**What you are asked to do**
Only the lines below starting at the one that contains "##### In Europe, however, there" and ending at the one that contains "Jul 16th 2020" are to be reproduced, exactly and with both ends kept.

(Beginning of Data extracts)

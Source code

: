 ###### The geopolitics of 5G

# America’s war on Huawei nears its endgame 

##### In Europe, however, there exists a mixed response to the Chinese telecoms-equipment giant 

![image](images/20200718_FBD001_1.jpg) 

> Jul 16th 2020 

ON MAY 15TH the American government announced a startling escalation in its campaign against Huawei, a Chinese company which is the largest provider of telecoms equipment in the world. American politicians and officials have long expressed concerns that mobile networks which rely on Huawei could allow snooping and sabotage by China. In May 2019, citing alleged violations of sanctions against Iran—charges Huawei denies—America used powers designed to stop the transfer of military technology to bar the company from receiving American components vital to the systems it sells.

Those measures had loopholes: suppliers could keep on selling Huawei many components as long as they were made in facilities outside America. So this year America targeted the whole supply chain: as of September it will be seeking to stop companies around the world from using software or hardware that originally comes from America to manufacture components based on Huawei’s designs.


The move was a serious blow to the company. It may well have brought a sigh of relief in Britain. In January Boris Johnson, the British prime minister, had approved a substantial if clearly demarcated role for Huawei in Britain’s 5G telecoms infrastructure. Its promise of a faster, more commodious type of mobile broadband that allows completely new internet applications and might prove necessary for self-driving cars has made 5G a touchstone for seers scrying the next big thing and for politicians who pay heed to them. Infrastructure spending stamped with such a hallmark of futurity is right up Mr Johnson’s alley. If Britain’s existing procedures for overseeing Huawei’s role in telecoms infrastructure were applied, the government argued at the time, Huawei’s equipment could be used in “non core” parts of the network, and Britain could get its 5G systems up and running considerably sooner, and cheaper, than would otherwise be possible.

(End of Data extracts)

**Problem solution**
##### In Europe, however, there exists a mixed response to the Chinese telecoms-equipment giant 

![image](images/20200718_FBD001_1.jpg) 

> Jul 16th 2020 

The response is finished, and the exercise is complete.